(Saved data entries)
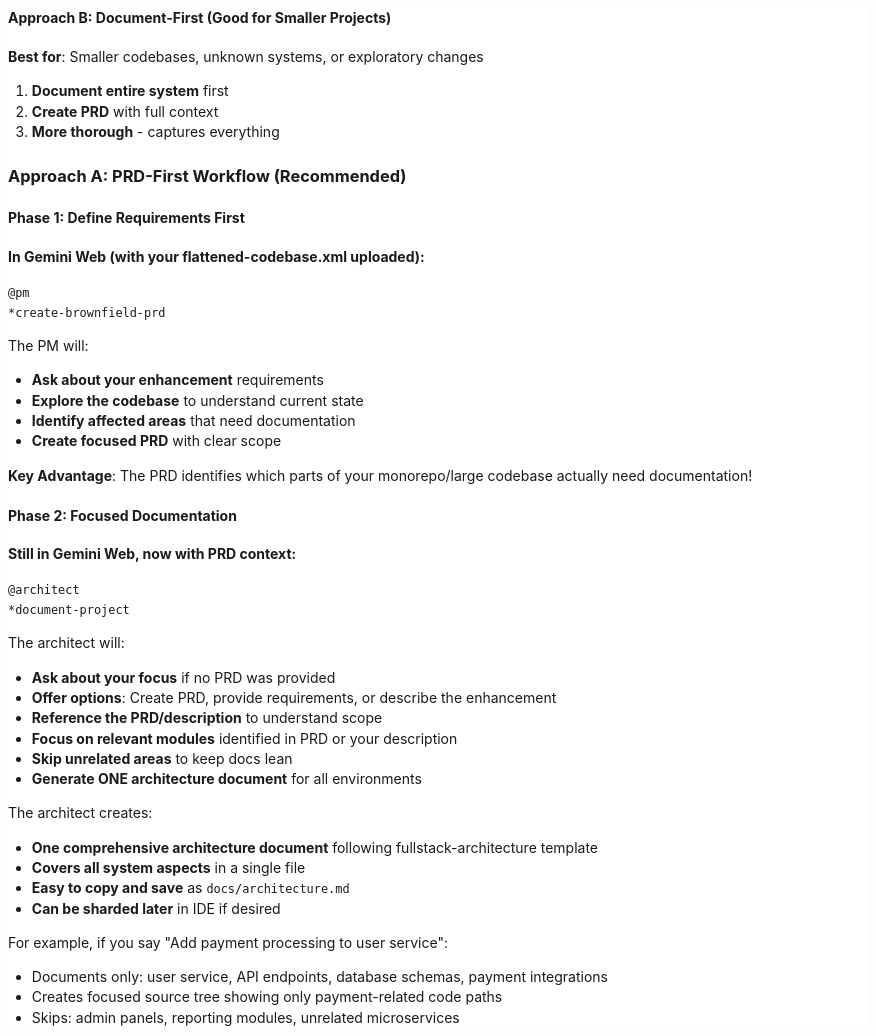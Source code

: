 #### Approach B: Document-First (Good for Smaller Projects)

**Best for**: Smaller codebases, unknown systems, or exploratory changes

1. **Document entire system** first
2. **Create PRD** with full context
3. **More thorough** - captures everything

### Approach A: PRD-First Workflow (Recommended)

#### Phase 1: Define Requirements First

**In Gemini Web (with your flattened-codebase.xml uploaded):**

```bash
@pm
*create-brownfield-prd
```

The PM will:

- **Ask about your enhancement** requirements
- **Explore the codebase** to understand current state
- **Identify affected areas** that need documentation
- **Create focused PRD** with clear scope

**Key Advantage**: The PRD identifies which parts of your monorepo/large codebase actually need documentation!

#### Phase 2: Focused Documentation

**Still in Gemini Web, now with PRD context:**

```bash
@architect
*document-project
```

The architect will:

- **Ask about your focus** if no PRD was provided
- **Offer options**: Create PRD, provide requirements, or describe the enhancement
- **Reference the PRD/description** to understand scope
- **Focus on relevant modules** identified in PRD or your description
- **Skip unrelated areas** to keep docs lean
- **Generate ONE architecture document** for all environments

The architect creates:

- **One comprehensive architecture document** following fullstack-architecture template
- **Covers all system aspects** in a single file
- **Easy to copy and save** as `docs/architecture.md`
- **Can be sharded later** in IDE if desired

For example, if you say "Add payment processing to user service":

- Documents only: user service, API endpoints, database schemas, payment integrations
- Creates focused source tree showing only payment-related code paths
- Skips: admin panels, reporting modules, unrelated microservices
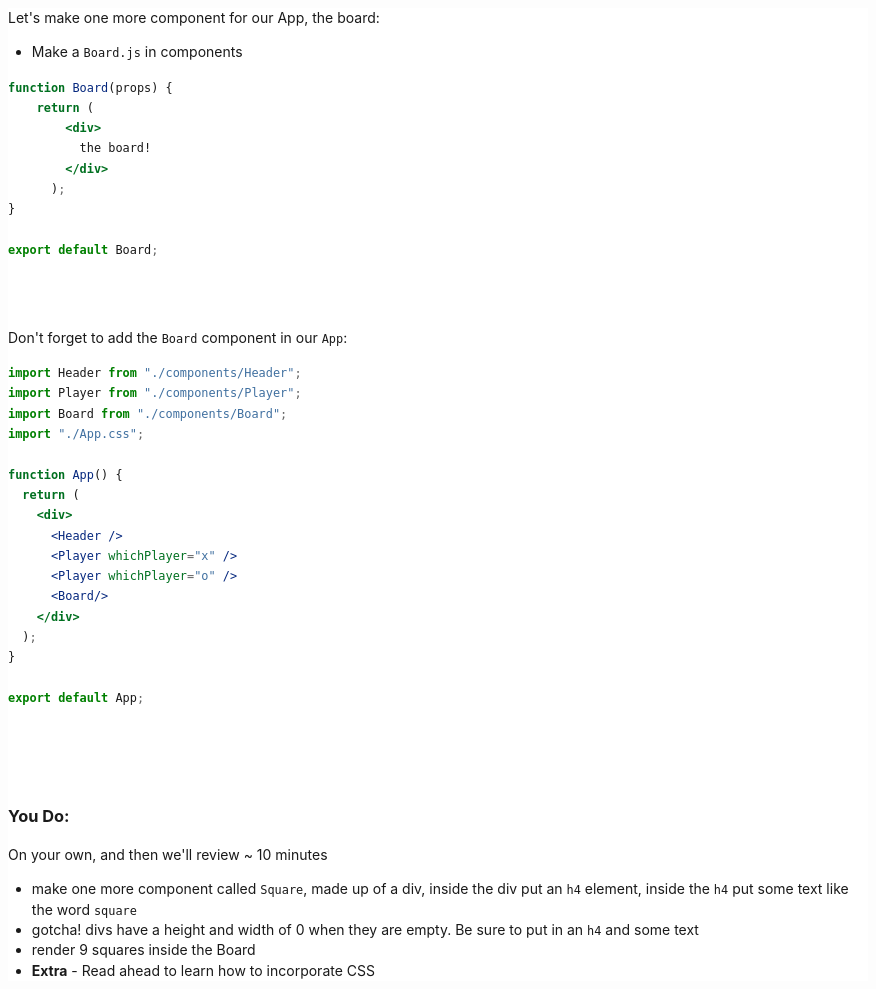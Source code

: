 
Let's make one more component for our App, the board:

- Make a `Board.js` in components

```jsx
function Board(props) {
    return (
        <div>
          the board!
        </div>
      );
}
  
export default Board;
```

<br>
<br>

Don't forget to add the `Board` component in our `App`:

```jsx
import Header from "./components/Header";
import Player from "./components/Player";
import Board from "./components/Board";
import "./App.css";

function App() {
  return (
    <div>
      <Header />
      <Player whichPlayer="x" />
      <Player whichPlayer="o" />
      <Board/>
    </div>
  );
}

export default App;
```

<br>
<br>
<br>


### You Do:

On your own, and then we'll review ~ 10 minutes
- make one more component called `Square`, made up of a div, inside the div put an `h4` element, inside the `h4` put some text like the word `square`
- gotcha! divs have a height and width of 0 when they are empty. Be sure to put in an `h4` and some text
- render 9 squares inside the Board
- **Extra** - Read ahead to learn how to incorporate CSS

### What you are asked to do
Above are some records; copy each line there that contains "architecture".

### Result of this exercise
- **Generate ONE architecture document** for all environments
- **One comprehensive architecture document** following fullstack-architecture template
- **Easy to copy and save** as `docs/architecture.md`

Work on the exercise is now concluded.